The IOzone package comes with scripts to create nice graphs using gnuplot given the tabular output from IOzone. The gnuplot scripts are called Generate_Graphs and gengnuplot.sh. Generate_Graphs calls gengnuplot.sh multiple times to generate a graph for each test that IOzone performs in its benchmark and then runs gnuplot to show each of these graphs and generate PostScript output at the same time. Generate_Graphs uses the gnu3d.dem file to drive the gnuplot operations. You can easily customize this file to generate PNG bitmap images of each graph and not display the graphs interactively. The changes to gnu3d.dem to non-interactively generate PNG files are shown below:




set zlabel "Kbytes/sec"

set data style lines

set dgrid3d 80,80,3

#splot 'write/iozone_gen_out.gnuplot' title "Write performance"

set terminal png

set output "write/write.png"


splot 'write/iozone_gen_out.gnuplot' title "Write performance"

#pause -1 "Hit return to continue"


Shown in the screenshot in Figure 1 is the rewrite performance of a hardware parity RAID using a 256KB chunk size across six 750GB disks on a range of file sizes from 64KB to 4GB performed on a machine with 2GB of main memory. The benchmark was performed using the first iozone command shown above. Notice how performance is better before the record size exceeds 256KB. This is most likely because the RAID could perform a read-modify-write cycle for changes that are smaller than the chunk size. The dip in the front of the graph is due to smaller record size tests not being performed for larger files by the -a option.
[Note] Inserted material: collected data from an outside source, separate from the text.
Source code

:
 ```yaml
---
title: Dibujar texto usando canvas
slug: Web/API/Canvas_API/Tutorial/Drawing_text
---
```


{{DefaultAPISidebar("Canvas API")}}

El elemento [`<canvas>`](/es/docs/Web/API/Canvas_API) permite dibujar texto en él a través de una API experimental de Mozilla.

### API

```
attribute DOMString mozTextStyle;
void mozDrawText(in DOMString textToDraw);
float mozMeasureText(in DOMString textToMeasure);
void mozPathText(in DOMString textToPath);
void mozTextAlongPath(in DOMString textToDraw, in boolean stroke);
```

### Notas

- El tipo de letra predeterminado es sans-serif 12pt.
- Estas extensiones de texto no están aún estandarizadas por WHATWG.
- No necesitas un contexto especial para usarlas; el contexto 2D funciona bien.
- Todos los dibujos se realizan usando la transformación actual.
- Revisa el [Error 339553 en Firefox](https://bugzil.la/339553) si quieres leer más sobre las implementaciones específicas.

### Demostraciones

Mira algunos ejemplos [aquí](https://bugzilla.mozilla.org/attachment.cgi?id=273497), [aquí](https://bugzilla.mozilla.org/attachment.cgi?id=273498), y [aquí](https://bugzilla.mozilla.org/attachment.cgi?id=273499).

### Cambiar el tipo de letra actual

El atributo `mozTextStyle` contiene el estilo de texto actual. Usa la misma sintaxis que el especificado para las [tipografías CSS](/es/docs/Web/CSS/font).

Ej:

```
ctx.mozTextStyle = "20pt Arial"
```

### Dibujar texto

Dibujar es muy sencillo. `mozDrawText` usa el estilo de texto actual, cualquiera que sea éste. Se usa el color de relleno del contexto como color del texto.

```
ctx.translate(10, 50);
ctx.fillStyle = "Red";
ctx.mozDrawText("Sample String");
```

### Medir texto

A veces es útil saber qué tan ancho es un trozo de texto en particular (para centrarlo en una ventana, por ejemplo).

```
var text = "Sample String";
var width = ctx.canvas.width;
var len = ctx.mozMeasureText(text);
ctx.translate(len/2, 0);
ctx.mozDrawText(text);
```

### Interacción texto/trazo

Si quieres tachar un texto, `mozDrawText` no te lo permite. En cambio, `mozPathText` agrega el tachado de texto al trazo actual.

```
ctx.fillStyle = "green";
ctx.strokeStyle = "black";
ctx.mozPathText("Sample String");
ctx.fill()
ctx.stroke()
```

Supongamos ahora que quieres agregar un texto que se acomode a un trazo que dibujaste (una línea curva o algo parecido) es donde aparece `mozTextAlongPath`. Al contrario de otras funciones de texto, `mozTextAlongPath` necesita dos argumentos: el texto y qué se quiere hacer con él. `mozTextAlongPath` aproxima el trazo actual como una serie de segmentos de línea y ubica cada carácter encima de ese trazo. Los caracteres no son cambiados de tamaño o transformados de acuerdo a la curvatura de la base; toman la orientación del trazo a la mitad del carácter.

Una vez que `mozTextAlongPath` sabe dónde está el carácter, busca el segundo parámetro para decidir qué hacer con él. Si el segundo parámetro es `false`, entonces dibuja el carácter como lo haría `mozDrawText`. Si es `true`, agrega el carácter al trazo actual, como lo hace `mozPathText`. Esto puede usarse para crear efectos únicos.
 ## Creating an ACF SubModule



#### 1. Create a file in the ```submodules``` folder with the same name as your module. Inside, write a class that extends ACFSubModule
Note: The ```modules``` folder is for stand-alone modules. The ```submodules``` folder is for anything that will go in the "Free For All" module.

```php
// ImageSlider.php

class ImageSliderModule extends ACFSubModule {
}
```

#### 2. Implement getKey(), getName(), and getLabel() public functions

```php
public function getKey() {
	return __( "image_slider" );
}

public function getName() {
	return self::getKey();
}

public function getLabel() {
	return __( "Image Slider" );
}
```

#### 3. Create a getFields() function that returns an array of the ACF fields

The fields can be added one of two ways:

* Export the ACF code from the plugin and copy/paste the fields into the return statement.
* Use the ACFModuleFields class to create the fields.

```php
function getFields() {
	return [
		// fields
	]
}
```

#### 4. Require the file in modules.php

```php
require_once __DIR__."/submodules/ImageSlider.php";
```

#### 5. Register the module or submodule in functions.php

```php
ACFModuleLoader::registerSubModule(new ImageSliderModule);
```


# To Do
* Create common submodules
For the same hardware and filesystem setup the write performance is shown in Figure 2. One thing that sticks out in the benchmark is the little dip on the plane for the larger records. This happens for file sizes of about 16KB and records between 256KB and 4MB. This might have been an anomaly that occurred during data collection, or there might be a component in the system that does not perform as well for that file and record size. Notice that for larger files the smaller record size performs much better until the file size becomes too large for the system cache (around the label starting with 4.19 toward the right of the file size axis) and the performance of all record sizes becomes much closer.

Wrap up

IOzone allows you to specify a range of file sizes to operate on and a range of record sizes to use for testing in those files. Along with this you can choose which operating system API calls are used to perform the IO in the tests, letting you select the API that is closest to the application you wish to improve IO performance for. The ability to generate a 3-D graph of the read, write, rewrite, and other performance statistics lets you see if there are areas of IO that the system as a whole is not handling well. For example, some RAID controllers might handle record sizes below a certain cutoff better than other record sizes and with IOzone you will be able to see this drop in performance on the graph.

IOzone lets you dig into IO performance beyond the single read, write, and rewrite figures that Bonnie++ reports. It can help you see the trends in IO performance as you vary file size, record size, the API used to issue IO requests, and other parameters. Bonnie++ gives a good indication of performance in a fairly short test run; once you are happy with your Bonnie++ figures, you can execute IOzone, which may take perhaps two to four hours to expose finer details of your IO performance.